### WHAT YOU HAVE TO DO
Only lines holding "local" are wanted; copy each of them from the records below.

Start of INFORMATION

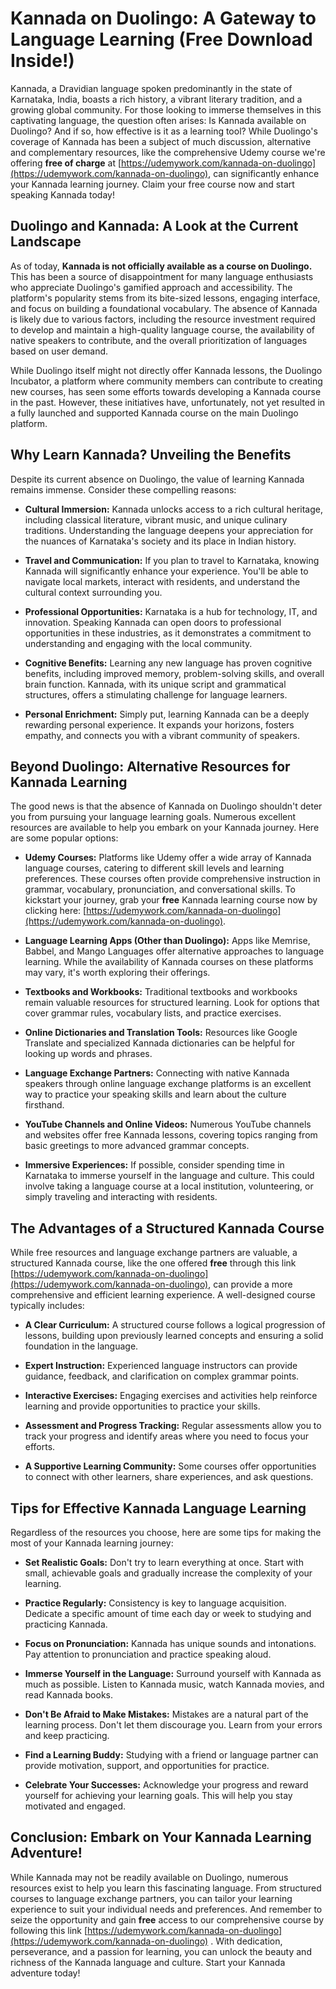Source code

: # Kannada on Duolingo: A Gateway to Language Learning (Free Download Inside!)

Kannada, a Dravidian language spoken predominantly in the state of Karnataka, India, boasts a rich history, a vibrant literary tradition, and a growing global community. For those looking to immerse themselves in this captivating language, the question often arises: Is Kannada available on Duolingo? And if so, how effective is it as a learning tool? While Duolingo's coverage of Kannada has been a subject of much discussion, alternative and complementary resources, like the comprehensive Udemy course we're offering **free of charge** at  [https://udemywork.com/kannada-on-duolingo](https://udemywork.com/kannada-on-duolingo), can significantly enhance your Kannada learning journey.  Claim your free course now and start speaking Kannada today!

## Duolingo and Kannada: A Look at the Current Landscape

As of today, **Kannada is not officially available as a course on Duolingo.**  This has been a source of disappointment for many language enthusiasts who appreciate Duolingo's gamified approach and accessibility. The platform's popularity stems from its bite-sized lessons, engaging interface, and focus on building a foundational vocabulary. The absence of Kannada is likely due to various factors, including the resource investment required to develop and maintain a high-quality language course, the availability of native speakers to contribute, and the overall prioritization of languages based on user demand.

While Duolingo itself might not directly offer Kannada lessons, the Duolingo Incubator, a platform where community members can contribute to creating new courses, has seen some efforts towards developing a Kannada course in the past. However, these initiatives have, unfortunately, not yet resulted in a fully launched and supported Kannada course on the main Duolingo platform.

## Why Learn Kannada? Unveiling the Benefits

Despite its current absence on Duolingo, the value of learning Kannada remains immense.  Consider these compelling reasons:

*   **Cultural Immersion:** Kannada unlocks access to a rich cultural heritage, including classical literature, vibrant music, and unique culinary traditions. Understanding the language deepens your appreciation for the nuances of Karnataka's society and its place in Indian history.

*   **Travel and Communication:**  If you plan to travel to Karnataka, knowing Kannada will significantly enhance your experience. You'll be able to navigate local markets, interact with residents, and understand the cultural context surrounding you.

*   **Professional Opportunities:**  Karnataka is a hub for technology, IT, and innovation.  Speaking Kannada can open doors to professional opportunities in these industries, as it demonstrates a commitment to understanding and engaging with the local community.

*   **Cognitive Benefits:** Learning any new language has proven cognitive benefits, including improved memory, problem-solving skills, and overall brain function. Kannada, with its unique script and grammatical structures, offers a stimulating challenge for language learners.

*   **Personal Enrichment:**  Simply put, learning Kannada can be a deeply rewarding personal experience.  It expands your horizons, fosters empathy, and connects you with a vibrant community of speakers.

## Beyond Duolingo: Alternative Resources for Kannada Learning

The good news is that the absence of Kannada on Duolingo shouldn't deter you from pursuing your language learning goals.  Numerous excellent resources are available to help you embark on your Kannada journey. Here are some popular options:

*   **Udemy Courses:** Platforms like Udemy offer a wide array of Kannada language courses, catering to different skill levels and learning preferences. These courses often provide comprehensive instruction in grammar, vocabulary, pronunciation, and conversational skills. To kickstart your journey, grab your **free** Kannada learning course now by clicking here: [https://udemywork.com/kannada-on-duolingo](https://udemywork.com/kannada-on-duolingo).

*   **Language Learning Apps (Other than Duolingo):**  Apps like Memrise, Babbel, and Mango Languages offer alternative approaches to language learning.  While the availability of Kannada courses on these platforms may vary, it's worth exploring their offerings.

*   **Textbooks and Workbooks:**  Traditional textbooks and workbooks remain valuable resources for structured learning. Look for options that cover grammar rules, vocabulary lists, and practice exercises.

*   **Online Dictionaries and Translation Tools:**  Resources like Google Translate and specialized Kannada dictionaries can be helpful for looking up words and phrases.

*   **Language Exchange Partners:**  Connecting with native Kannada speakers through online language exchange platforms is an excellent way to practice your speaking skills and learn about the culture firsthand.

*   **YouTube Channels and Online Videos:**  Numerous YouTube channels and websites offer free Kannada lessons, covering topics ranging from basic greetings to more advanced grammar concepts.

*   **Immersive Experiences:**  If possible, consider spending time in Karnataka to immerse yourself in the language and culture. This could involve taking a language course at a local institution, volunteering, or simply traveling and interacting with residents.

## The Advantages of a Structured Kannada Course

While free resources and language exchange partners are valuable, a structured Kannada course, like the one offered **free** through this link [https://udemywork.com/kannada-on-duolingo](https://udemywork.com/kannada-on-duolingo), can provide a more comprehensive and efficient learning experience. A well-designed course typically includes:

*   **A Clear Curriculum:**  A structured course follows a logical progression of lessons, building upon previously learned concepts and ensuring a solid foundation in the language.

*   **Expert Instruction:**  Experienced language instructors can provide guidance, feedback, and clarification on complex grammar points.

*   **Interactive Exercises:**  Engaging exercises and activities help reinforce learning and provide opportunities to practice your skills.

*   **Assessment and Progress Tracking:**  Regular assessments allow you to track your progress and identify areas where you need to focus your efforts.

*   **A Supportive Learning Community:**  Some courses offer opportunities to connect with other learners, share experiences, and ask questions.

## Tips for Effective Kannada Language Learning

Regardless of the resources you choose, here are some tips for making the most of your Kannada learning journey:

*   **Set Realistic Goals:**  Don't try to learn everything at once. Start with small, achievable goals and gradually increase the complexity of your learning.

*   **Practice Regularly:**  Consistency is key to language acquisition. Dedicate a specific amount of time each day or week to studying and practicing Kannada.

*   **Focus on Pronunciation:**  Kannada has unique sounds and intonations. Pay attention to pronunciation and practice speaking aloud.

*   **Immerse Yourself in the Language:**  Surround yourself with Kannada as much as possible. Listen to Kannada music, watch Kannada movies, and read Kannada books.

*   **Don't Be Afraid to Make Mistakes:**  Mistakes are a natural part of the learning process. Don't let them discourage you. Learn from your errors and keep practicing.

*   **Find a Learning Buddy:**  Studying with a friend or language partner can provide motivation, support, and opportunities for practice.

*   **Celebrate Your Successes:**  Acknowledge your progress and reward yourself for achieving your learning goals. This will help you stay motivated and engaged.

## Conclusion: Embark on Your Kannada Learning Adventure!

While Kannada may not be readily available on Duolingo, numerous resources exist to help you learn this fascinating language. From structured courses to language exchange partners, you can tailor your learning experience to suit your individual needs and preferences. And remember to seize the opportunity and gain **free** access to our comprehensive course by following this link  [https://udemywork.com/kannada-on-duolingo](https://udemywork.com/kannada-on-duolingo) . With dedication, perseverance, and a passion for learning, you can unlock the beauty and richness of the Kannada language and culture. Start your Kannada adventure today!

End of INFORMATION

### ANSWER BOX
*   **Travel and Communication:**  If you plan to travel to Karnataka, knowing Kannada will significantly enhance your experience. You'll be able to navigate local markets, interact with residents, and understand the cultural context surrounding you.
*   **Professional Opportunities:**  Karnataka is a hub for technology, IT, and innovation.  Speaking Kannada can open doors to professional opportunities in these industries, as it demonstrates a commitment to understanding and engaging with the local community.
*   **Immersive Experiences:**  If possible, consider spending time in Karnataka to immerse yourself in the language and culture. This could involve taking a language course at a local institution, volunteering, or simply traveling and interacting with residents.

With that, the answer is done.